はしゃぎながらケーキを食べていたマリーとルイーズでさえ、きょとんとしてこちらを見ている。
(……あれ? 私、何か変なことを言ってしまった?)
話の流れからすると不自然ではなかっただろうし、「気楽に」会話するようにと言われているのだから、テレーゼが話題に乗っても咎められることはないはずなのだが。
「……あ、あの?」
「でも、じゅんばんだとテレーゼおねえさまが……んぐっ」
「ルイーズ、まだケーキが残っているから最後まで食べてからおしゃべりしようね」
何か言いかけたルイーズだが、エリオスにそっと口を塞がれてしまっていた。兄にやんわり止められたルイーズは聡くも何かを察したようで、頷くと黙ってケーキを食べる作業に戻ってしまった。

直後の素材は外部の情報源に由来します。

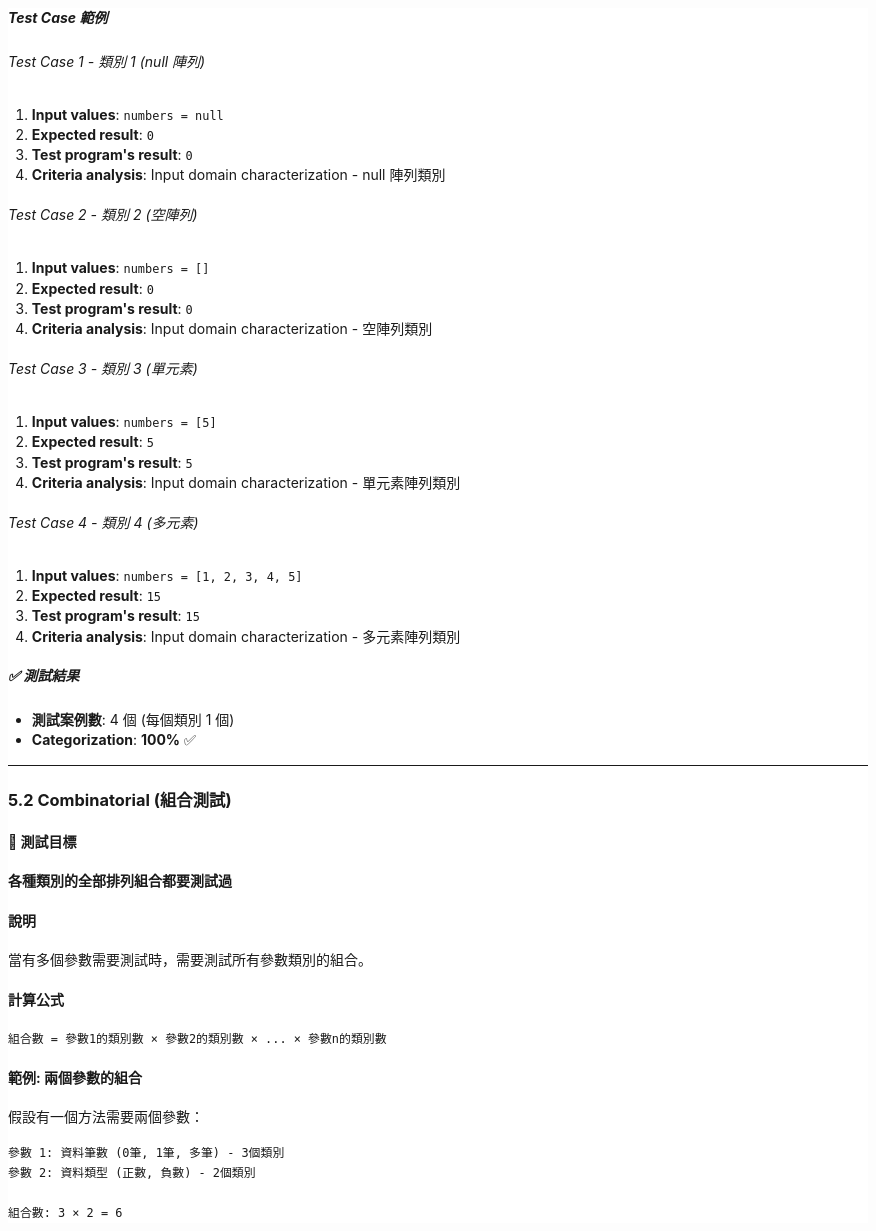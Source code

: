 ##### Test Case 範例

###### Test Case 1 - 類別 1 (null 陣列)
1. **Input values**: `numbers = null`
2. **Expected result**: `0`
3. **Test program's result**: `0`
4. **Criteria analysis**: Input domain characterization - null 陣列類別

###### Test Case 2 - 類別 2 (空陣列)
1. **Input values**: `numbers = []`
2. **Expected result**: `0`
3. **Test program's result**: `0`
4. **Criteria analysis**: Input domain characterization - 空陣列類別

###### Test Case 3 - 類別 3 (單元素)
1. **Input values**: `numbers = [5]`
2. **Expected result**: `5`
3. **Test program's result**: `5`
4. **Criteria analysis**: Input domain characterization - 單元素陣列類別

###### Test Case 4 - 類別 4 (多元素)
1. **Input values**: `numbers = [1, 2, 3, 4, 5]`
2. **Expected result**: `15`
3. **Test program's result**: `15`
4. **Criteria analysis**: Input domain characterization - 多元素陣列類別

##### ✅ 測試結果
- **測試案例數**: 4 個 (每個類別 1 個)
- **Categorization**: **100%** ✅

---

### 5.2 Combinatorial (組合測試)

#### 🎯 測試目標
**各種類別的全部排列組合都要測試過**

#### 說明
當有多個參數需要測試時，需要測試所有參數類別的組合。

#### 計算公式
```
組合數 = 參數1的類別數 × 參數2的類別數 × ... × 參數n的類別數
```

#### 範例: 兩個參數的組合
假設有一個方法需要兩個參數：
```
參數 1: 資料筆數 (0筆, 1筆, 多筆) - 3個類別
參數 2: 資料類型 (正數, 負數) - 2個類別

組合數: 3 × 2 = 6
```
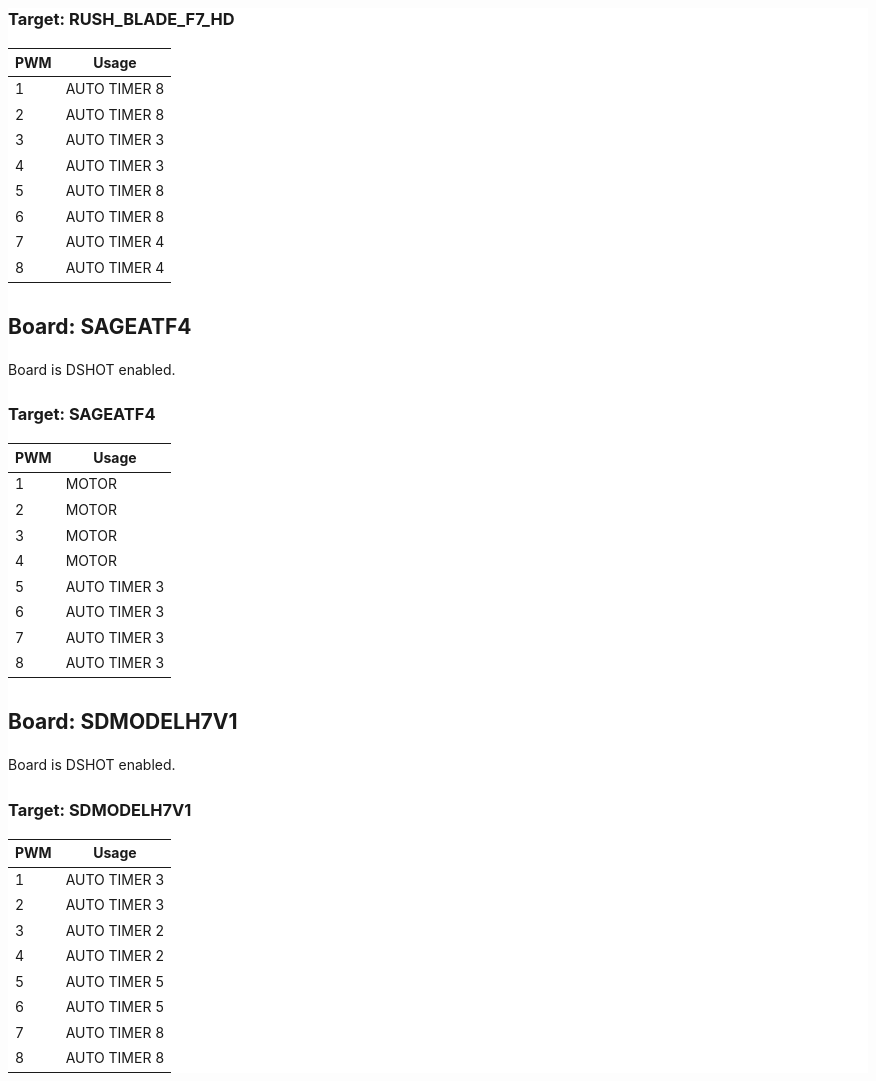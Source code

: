 ### Target: RUSH_BLADE_F7_HD

| PWM | Usage |
| --- | ----- |
| 1 | AUTO TIMER 8 |
| 2 | AUTO TIMER 8 |
| 3 | AUTO TIMER 3 |
| 4 | AUTO TIMER 3 |
| 5 | AUTO TIMER 8 |
| 6 | AUTO TIMER 8 |
| 7 | AUTO TIMER 4 |
| 8 | AUTO TIMER 4 |

## Board: SAGEATF4

Board is DSHOT enabled.

### Target: SAGEATF4

| PWM | Usage |
| --- | ----- |
| 1 | MOTOR |
| 2 | MOTOR |
| 3 | MOTOR |
| 4 | MOTOR |
| 5 | AUTO TIMER 3 |
| 6 | AUTO TIMER 3 |
| 7 | AUTO TIMER 3 |
| 8 | AUTO TIMER 3 |

## Board: SDMODELH7V1

Board is DSHOT enabled.

### Target: SDMODELH7V1

| PWM | Usage |
| --- | ----- |
| 1 | AUTO TIMER 3 |
| 2 | AUTO TIMER 3 |
| 3 | AUTO TIMER 2 |
| 4 | AUTO TIMER 2 |
| 5 | AUTO TIMER 5 |
| 6 | AUTO TIMER 5 |
| 7 | AUTO TIMER 8 |
| 8 | AUTO TIMER 8 |

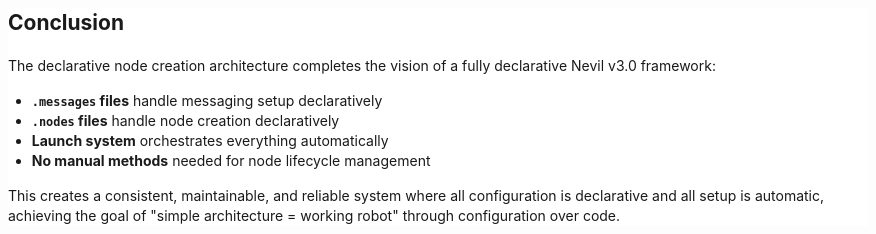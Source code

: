 ## Conclusion

The declarative node creation architecture completes the vision of a fully declarative Nevil v3.0 framework:

- **`.messages` files** handle messaging setup declaratively
- **`.nodes` files** handle node creation declaratively  
- **Launch system** orchestrates everything automatically
- **No manual methods** needed for node lifecycle management

This creates a consistent, maintainable, and reliable system where all configuration is declarative and all setup is automatic, achieving the goal of "simple architecture = working robot" through configuration over code.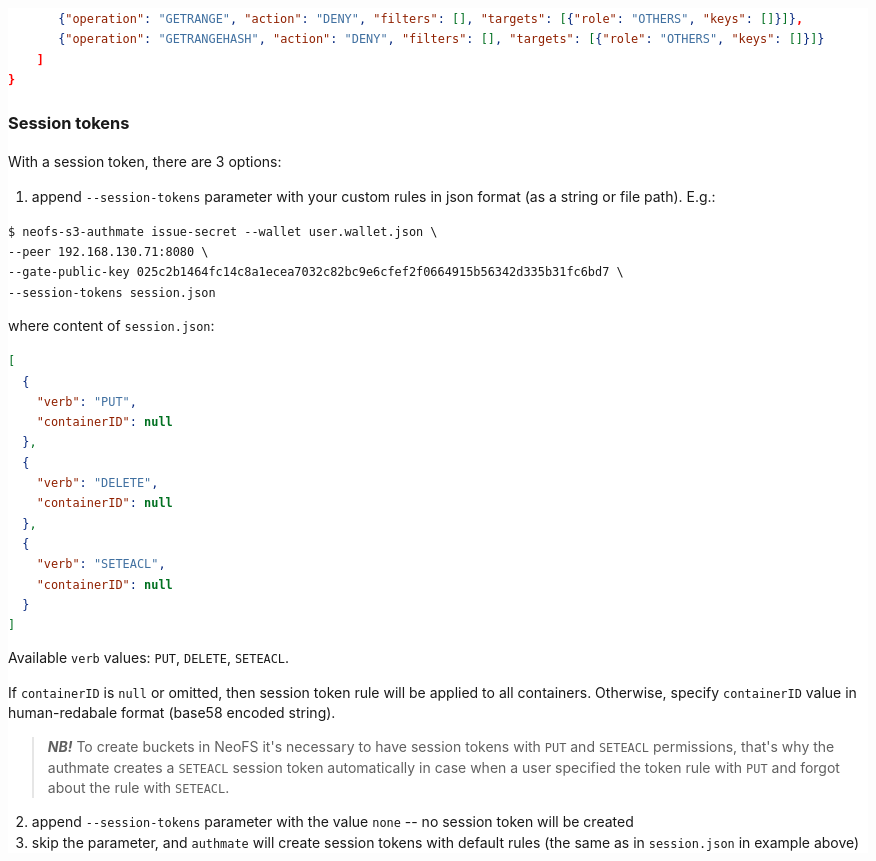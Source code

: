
 ```json
       {"operation": "GETRANGE", "action": "DENY", "filters": [], "targets": [{"role": "OTHERS", "keys": []}]},
       {"operation": "GETRANGEHASH", "action": "DENY", "filters": [], "targets": [{"role": "OTHERS", "keys": []}]}
    ]
}
```

### Session tokens

With a session token, there are 3 options: 
1. append `--session-tokens` parameter with your custom rules in json format (as a string or file path). E.g.:
```shell
$ neofs-s3-authmate issue-secret --wallet user.wallet.json \
--peer 192.168.130.71:8080 \
--gate-public-key 025c2b1464fc14c8a1ecea7032c82bc9e6cfef2f0664915b56342d335b31fc6bd7 \
--session-tokens session.json
```
where content of `session.json`:
```json
[
  {
    "verb": "PUT",
    "containerID": null
  },
  {
    "verb": "DELETE",
    "containerID": null
  },
  {
    "verb": "SETEACL",
    "containerID": null
  }
]
```

Available `verb` values: `PUT`, `DELETE`, `SETEACL`.

If `containerID` is `null` or omitted, then session token rule will be applied
to all containers. Otherwise, specify `containerID` value in human-redabale
format (base58 encoded string).

> **_NB!_** To create buckets in NeoFS it's necessary to have session tokens with `PUT` and `SETEACL` permissions, that's why 
the authmate creates a `SETEACL` session token automatically in case when a user specified the token rule with `PUT` and 
forgot about the rule with `SETEACL`.

2. append `--session-tokens` parameter with the value `none` -- no session token will be created
3. skip the parameter, and `authmate` will create session tokens with default rules (the same as in `session.json`
in example above)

訳が分からずおろおろするのは、テレーゼだけのようだ。
(……どういうこと? はっ、まさか、「お見合いおばさんのようなことはやめた方がいい」ということかしら!?)
城下町に、「知り合いの息子が嫁さんを探していてねぇ。あんた、どうだい?」と他人の縁を取り持つことに人生を懸けているおばさんがいた。彼女は「お見合いおばさん」と呼ばれており、若干押しつけがましいので、テレーゼ含め同年代の者たちはちょっと迷惑がっていたではないか。
(い、いけないわ。私も弟妹たちの結婚に執着しすぎたら、お見合いおばさんになってしまうところだったわ! きっと皆は、沈黙でそのことを表してくれたのね!)
テレーゼとてまだまだ花の盛りの十八歳なのだから、「おばさん」になるのには数十年早い。
なるほどなるほど、と一人納得したテレーゼは、すっきりした気持ちで茶を飲んだ。
そんなテレーゼの気持ちが分かるはずもなく、両親とリィナは頭を抱え、弟妹たちは真顔で顔を見合わせ、大公は「本当にそなたはおもしろいな」と笑うのだった。